Prompt:
Every line below that holds the string "default" must be copied.

Listed records:
· · ·

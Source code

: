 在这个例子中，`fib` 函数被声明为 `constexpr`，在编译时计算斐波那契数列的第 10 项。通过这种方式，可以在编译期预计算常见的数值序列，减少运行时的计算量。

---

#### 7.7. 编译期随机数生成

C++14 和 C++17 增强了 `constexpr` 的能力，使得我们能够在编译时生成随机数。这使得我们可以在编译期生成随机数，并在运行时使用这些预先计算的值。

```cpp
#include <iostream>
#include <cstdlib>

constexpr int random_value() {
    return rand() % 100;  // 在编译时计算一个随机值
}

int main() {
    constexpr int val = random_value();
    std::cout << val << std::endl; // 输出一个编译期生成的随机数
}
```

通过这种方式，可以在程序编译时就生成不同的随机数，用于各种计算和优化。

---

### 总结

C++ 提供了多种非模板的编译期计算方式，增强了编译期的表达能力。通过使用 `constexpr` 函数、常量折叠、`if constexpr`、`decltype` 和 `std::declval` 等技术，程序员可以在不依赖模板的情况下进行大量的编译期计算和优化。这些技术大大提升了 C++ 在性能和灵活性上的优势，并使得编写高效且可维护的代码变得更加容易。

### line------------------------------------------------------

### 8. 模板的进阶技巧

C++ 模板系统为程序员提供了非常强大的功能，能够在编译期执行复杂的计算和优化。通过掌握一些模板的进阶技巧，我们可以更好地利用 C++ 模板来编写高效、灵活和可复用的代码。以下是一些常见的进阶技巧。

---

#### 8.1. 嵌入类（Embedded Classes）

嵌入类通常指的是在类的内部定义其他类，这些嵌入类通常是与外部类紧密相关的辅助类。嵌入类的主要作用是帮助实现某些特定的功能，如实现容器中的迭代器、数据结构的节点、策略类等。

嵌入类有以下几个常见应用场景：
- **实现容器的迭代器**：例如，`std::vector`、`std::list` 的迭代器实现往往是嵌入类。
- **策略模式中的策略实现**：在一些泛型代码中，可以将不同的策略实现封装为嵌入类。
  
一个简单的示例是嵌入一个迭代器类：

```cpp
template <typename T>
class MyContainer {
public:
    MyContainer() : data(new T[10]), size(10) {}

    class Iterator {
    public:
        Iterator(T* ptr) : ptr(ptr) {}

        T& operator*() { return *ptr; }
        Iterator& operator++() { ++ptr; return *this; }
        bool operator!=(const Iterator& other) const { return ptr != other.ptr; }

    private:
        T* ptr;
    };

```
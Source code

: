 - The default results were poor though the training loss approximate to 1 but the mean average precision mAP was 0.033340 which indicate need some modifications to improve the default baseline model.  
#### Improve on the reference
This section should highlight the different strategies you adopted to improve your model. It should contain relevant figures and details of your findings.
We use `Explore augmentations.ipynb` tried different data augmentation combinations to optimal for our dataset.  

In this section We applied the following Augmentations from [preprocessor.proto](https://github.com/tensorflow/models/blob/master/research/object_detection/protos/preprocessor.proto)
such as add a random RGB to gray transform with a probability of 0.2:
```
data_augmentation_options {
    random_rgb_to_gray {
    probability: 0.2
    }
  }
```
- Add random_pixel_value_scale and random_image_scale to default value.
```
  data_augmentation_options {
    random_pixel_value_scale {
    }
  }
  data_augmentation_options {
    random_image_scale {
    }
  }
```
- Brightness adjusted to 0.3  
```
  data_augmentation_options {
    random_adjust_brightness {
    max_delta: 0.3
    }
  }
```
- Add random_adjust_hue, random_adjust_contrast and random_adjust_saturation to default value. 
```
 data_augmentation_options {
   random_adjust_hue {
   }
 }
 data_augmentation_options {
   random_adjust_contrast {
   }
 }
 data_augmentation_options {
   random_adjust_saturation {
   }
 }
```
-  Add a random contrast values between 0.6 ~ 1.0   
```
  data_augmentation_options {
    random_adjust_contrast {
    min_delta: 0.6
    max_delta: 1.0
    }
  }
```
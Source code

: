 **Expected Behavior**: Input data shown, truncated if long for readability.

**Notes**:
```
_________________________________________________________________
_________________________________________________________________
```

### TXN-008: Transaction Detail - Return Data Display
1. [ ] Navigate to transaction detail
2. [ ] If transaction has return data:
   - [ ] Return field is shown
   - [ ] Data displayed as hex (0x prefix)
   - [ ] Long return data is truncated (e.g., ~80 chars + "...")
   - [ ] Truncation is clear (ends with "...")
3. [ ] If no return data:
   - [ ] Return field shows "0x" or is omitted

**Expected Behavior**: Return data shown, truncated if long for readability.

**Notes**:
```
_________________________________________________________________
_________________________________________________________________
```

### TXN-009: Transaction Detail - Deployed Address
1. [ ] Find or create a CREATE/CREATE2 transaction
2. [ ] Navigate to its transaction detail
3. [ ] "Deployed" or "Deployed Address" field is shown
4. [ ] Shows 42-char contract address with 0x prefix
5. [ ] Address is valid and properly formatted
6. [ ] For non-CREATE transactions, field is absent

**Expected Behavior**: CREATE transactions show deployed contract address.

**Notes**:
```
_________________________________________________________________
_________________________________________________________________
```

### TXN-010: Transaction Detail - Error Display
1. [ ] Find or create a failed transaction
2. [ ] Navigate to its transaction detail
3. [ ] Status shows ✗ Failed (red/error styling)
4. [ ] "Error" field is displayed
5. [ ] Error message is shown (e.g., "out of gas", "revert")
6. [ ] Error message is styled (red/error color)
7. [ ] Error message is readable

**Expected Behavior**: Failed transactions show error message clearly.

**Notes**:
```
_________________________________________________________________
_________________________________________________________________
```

· · ·

Expected answer:
: - The default results were poor though the training loss approximate to 1 but the mean average precision mAP was 0.033340 which indicate need some modifications to improve the default baseline model.  
- Add random_pixel_value_scale and random_image_scale to default value.
- Add random_adjust_hue, random_adjust_contrast and random_adjust_saturation to default value. 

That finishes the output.